◆ **What the task requires**: Output the data below exactly, without images.
Segment Start: Dataset records
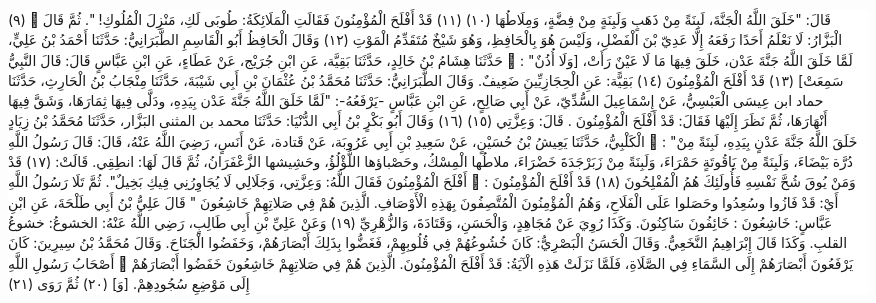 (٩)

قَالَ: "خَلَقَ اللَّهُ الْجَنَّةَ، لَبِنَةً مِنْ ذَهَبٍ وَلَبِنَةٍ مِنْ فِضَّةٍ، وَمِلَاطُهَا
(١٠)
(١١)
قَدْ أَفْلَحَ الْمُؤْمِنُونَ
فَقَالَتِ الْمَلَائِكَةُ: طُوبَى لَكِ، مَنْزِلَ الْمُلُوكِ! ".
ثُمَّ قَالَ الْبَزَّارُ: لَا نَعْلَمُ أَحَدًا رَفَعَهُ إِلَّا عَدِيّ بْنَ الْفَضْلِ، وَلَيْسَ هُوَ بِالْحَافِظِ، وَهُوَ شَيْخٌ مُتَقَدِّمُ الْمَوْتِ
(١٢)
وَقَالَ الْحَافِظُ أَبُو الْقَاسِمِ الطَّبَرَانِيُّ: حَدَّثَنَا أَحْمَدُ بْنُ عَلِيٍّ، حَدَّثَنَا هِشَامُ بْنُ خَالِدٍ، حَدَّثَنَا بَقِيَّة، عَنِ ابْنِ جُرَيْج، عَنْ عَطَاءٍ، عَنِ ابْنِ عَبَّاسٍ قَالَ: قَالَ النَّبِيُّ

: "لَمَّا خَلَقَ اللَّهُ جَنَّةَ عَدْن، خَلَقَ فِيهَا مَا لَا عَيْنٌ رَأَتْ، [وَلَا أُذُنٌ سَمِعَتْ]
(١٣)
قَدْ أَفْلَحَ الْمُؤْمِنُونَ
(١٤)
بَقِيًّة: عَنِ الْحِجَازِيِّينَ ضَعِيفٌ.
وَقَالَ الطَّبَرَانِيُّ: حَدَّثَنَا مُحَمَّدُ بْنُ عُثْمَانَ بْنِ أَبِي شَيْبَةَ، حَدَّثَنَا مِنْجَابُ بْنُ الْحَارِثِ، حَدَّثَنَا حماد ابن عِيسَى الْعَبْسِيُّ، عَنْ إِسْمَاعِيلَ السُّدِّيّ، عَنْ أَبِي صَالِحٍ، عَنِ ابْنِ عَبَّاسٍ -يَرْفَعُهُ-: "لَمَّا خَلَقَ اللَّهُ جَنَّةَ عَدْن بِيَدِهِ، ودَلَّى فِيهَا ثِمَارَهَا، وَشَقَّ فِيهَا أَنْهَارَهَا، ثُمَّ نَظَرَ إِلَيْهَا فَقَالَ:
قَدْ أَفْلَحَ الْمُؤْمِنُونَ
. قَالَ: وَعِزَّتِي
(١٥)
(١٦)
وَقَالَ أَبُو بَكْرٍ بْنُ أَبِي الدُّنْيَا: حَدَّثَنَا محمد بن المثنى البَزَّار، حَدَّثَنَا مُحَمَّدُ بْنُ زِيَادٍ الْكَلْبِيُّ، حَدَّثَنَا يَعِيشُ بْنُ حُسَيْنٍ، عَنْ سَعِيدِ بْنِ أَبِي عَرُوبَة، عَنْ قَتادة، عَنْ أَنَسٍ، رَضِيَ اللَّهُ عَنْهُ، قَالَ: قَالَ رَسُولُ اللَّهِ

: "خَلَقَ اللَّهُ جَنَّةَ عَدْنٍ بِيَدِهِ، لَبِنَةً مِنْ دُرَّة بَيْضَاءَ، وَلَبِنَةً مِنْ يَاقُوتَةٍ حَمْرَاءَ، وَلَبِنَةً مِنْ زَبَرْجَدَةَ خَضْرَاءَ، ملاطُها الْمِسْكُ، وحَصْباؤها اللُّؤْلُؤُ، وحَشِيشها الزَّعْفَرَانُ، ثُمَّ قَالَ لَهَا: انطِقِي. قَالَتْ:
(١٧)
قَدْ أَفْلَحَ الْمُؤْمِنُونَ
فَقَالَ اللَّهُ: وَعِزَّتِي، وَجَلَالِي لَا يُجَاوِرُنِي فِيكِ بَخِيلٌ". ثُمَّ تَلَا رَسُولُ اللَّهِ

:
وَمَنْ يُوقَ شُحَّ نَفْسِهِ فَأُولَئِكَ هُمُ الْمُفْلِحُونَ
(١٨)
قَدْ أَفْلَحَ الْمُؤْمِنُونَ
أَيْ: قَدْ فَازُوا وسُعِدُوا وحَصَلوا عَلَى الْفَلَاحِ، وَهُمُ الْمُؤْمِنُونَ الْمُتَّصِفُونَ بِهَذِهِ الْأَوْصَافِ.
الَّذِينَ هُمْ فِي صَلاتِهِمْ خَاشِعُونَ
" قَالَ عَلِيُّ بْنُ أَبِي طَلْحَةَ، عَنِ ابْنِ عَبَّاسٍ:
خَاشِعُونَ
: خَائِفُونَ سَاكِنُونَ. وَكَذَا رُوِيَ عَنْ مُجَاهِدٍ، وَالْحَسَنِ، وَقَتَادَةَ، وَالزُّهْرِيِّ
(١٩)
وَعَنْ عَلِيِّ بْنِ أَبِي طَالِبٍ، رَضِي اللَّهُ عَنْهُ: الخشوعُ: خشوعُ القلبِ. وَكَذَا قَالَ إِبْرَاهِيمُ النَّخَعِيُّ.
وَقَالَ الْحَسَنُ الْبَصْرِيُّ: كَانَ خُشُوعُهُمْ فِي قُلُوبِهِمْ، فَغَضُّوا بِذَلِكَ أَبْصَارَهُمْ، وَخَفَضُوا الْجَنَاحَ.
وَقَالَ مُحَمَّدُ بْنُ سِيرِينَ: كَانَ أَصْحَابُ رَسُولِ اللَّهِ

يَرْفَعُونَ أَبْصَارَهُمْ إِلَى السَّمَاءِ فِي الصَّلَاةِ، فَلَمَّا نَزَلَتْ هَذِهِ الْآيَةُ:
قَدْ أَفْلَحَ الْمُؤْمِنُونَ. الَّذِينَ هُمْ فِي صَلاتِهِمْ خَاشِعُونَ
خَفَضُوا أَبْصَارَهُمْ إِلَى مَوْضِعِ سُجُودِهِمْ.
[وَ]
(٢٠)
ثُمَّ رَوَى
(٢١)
Segment End: Dataset records
◆ **Response**:
 (٩)

قَالَ: "خَلَقَ اللَّهُ الْجَنَّةَ، لَبِنَةً مِنْ ذَهَبٍ وَلَبِنَةٍ مِنْ فِضَّةٍ، وَمِلَاطُهَا
(١٠)
(١١)
قَدْ أَفْلَحَ الْمُؤْمِنُونَ
فَقَالَتِ الْمَلَائِكَةُ: طُوبَى لَكِ، مَنْزِلَ الْمُلُوكِ! ".
ثُمَّ قَالَ الْبَزَّارُ: لَا نَعْلَمُ أَحَدًا رَفَعَهُ إِلَّا عَدِيّ بْنَ الْفَضْلِ، وَلَيْسَ هُوَ بِالْحَافِظِ، وَهُوَ شَيْخٌ مُتَقَدِّمُ الْمَوْتِ
(١٢)
وَقَالَ الْحَافِظُ أَبُو الْقَاسِمِ الطَّبَرَانِيُّ: حَدَّثَنَا أَحْمَدُ بْنُ عَلِيٍّ، حَدَّثَنَا هِشَامُ بْنُ خَالِدٍ، حَدَّثَنَا بَقِيَّة، عَنِ ابْنِ جُرَيْج، عَنْ عَطَاءٍ، عَنِ ابْنِ عَبَّاسٍ قَالَ: قَالَ النَّبِيُّ

: "لَمَّا خَلَقَ اللَّهُ جَنَّةَ عَدْن، خَلَقَ فِيهَا مَا لَا عَيْنٌ رَأَتْ، [وَلَا أُذُنٌ سَمِعَتْ]
(١٣)
قَدْ أَفْلَحَ الْمُؤْمِنُونَ
(١٤)
بَقِيًّة: عَنِ الْحِجَازِيِّينَ ضَعِيفٌ.
وَقَالَ الطَّبَرَانِيُّ: حَدَّثَنَا مُحَمَّدُ بْنُ عُثْمَانَ بْنِ أَبِي شَيْبَةَ، حَدَّثَنَا مِنْجَابُ بْنُ الْحَارِثِ، حَدَّثَنَا حماد ابن عِيسَى الْعَبْسِيُّ، عَنْ إِسْمَاعِيلَ السُّدِّيّ، عَنْ أَبِي صَالِحٍ، عَنِ ابْنِ عَبَّاسٍ -يَرْفَعُهُ-: "لَمَّا خَلَقَ اللَّهُ جَنَّةَ عَدْن بِيَدِهِ، ودَلَّى فِيهَا ثِمَارَهَا، وَشَقَّ فِيهَا أَنْهَارَهَا، ثُمَّ نَظَرَ إِلَيْهَا فَقَالَ:
قَدْ أَفْلَحَ الْمُؤْمِنُونَ
. قَالَ: وَعِزَّتِي
(١٥)
(١٦)
وَقَالَ أَبُو بَكْرٍ بْنُ أَبِي الدُّنْيَا: حَدَّثَنَا محمد بن المثنى البَزَّار، حَدَّثَنَا مُحَمَّدُ بْنُ زِيَادٍ الْكَلْبِيُّ، حَدَّثَنَا يَعِيشُ بْنُ حُسَيْنٍ، عَنْ سَعِيدِ بْنِ أَبِي عَرُوبَة، عَنْ قَتادة، عَنْ أَنَسٍ، رَضِيَ اللَّهُ عَنْهُ، قَالَ: قَالَ رَسُولُ اللَّهِ

: "خَلَقَ اللَّهُ جَنَّةَ عَدْنٍ بِيَدِهِ، لَبِنَةً مِنْ دُرَّة بَيْضَاءَ، وَلَبِنَةً مِنْ يَاقُوتَةٍ حَمْرَاءَ، وَلَبِنَةً مِنْ زَبَرْجَدَةَ خَضْرَاءَ، ملاطُها الْمِسْكُ، وحَصْباؤها اللُّؤْلُؤُ، وحَشِيشها الزَّعْفَرَانُ، ثُمَّ قَالَ لَهَا: انطِقِي. قَالَتْ:
(١٧)
قَدْ أَفْلَحَ الْمُؤْمِنُونَ
فَقَالَ اللَّهُ: وَعِزَّتِي، وَجَلَالِي لَا يُجَاوِرُنِي فِيكِ بَخِيلٌ". ثُمَّ تَلَا رَسُولُ اللَّهِ

:
وَمَنْ يُوقَ شُحَّ نَفْسِهِ فَأُولَئِكَ هُمُ الْمُفْلِحُونَ
(١٨)
قَدْ أَفْلَحَ الْمُؤْمِنُونَ
أَيْ: قَدْ فَازُوا وسُعِدُوا وحَصَلوا عَلَى الْفَلَاحِ، وَهُمُ الْمُؤْمِنُونَ الْمُتَّصِفُونَ بِهَذِهِ الْأَوْصَافِ.
الَّذِينَ هُمْ فِي صَلاتِهِمْ خَاشِعُونَ
" قَالَ عَلِيُّ بْنُ أَبِي طَلْحَةَ، عَنِ ابْنِ عَبَّاسٍ:
خَاشِعُونَ
: خَائِفُونَ سَاكِنُونَ. وَكَذَا رُوِيَ عَنْ مُجَاهِدٍ، وَالْحَسَنِ، وَقَتَادَةَ، وَالزُّهْرِيِّ
(١٩)
وَعَنْ عَلِيِّ بْنِ أَبِي طَالِبٍ، رَضِي اللَّهُ عَنْهُ: الخشوعُ: خشوعُ القلبِ. وَكَذَا قَالَ إِبْرَاهِيمُ النَّخَعِيُّ.
وَقَالَ الْحَسَنُ الْبَصْرِيُّ: كَانَ خُشُوعُهُمْ فِي قُلُوبِهِمْ، فَغَضُّوا بِذَلِكَ أَبْصَارَهُمْ، وَخَفَضُوا الْجَنَاحَ.
وَقَالَ مُحَمَّدُ بْنُ سِيرِينَ: كَانَ أَصْحَابُ رَسُولِ اللَّهِ

يَرْفَعُونَ أَبْصَارَهُمْ إِلَى السَّمَاءِ فِي الصَّلَاةِ، فَلَمَّا نَزَلَتْ هَذِهِ الْآيَةُ:
قَدْ أَفْلَحَ الْمُؤْمِنُونَ. الَّذِينَ هُمْ فِي صَلاتِهِمْ خَاشِعُونَ
خَفَضُوا أَبْصَارَهُمْ إِلَى مَوْضِعِ سُجُودِهِمْ.
[وَ]
(٢٠)
ثُمَّ رَوَى
(٢١)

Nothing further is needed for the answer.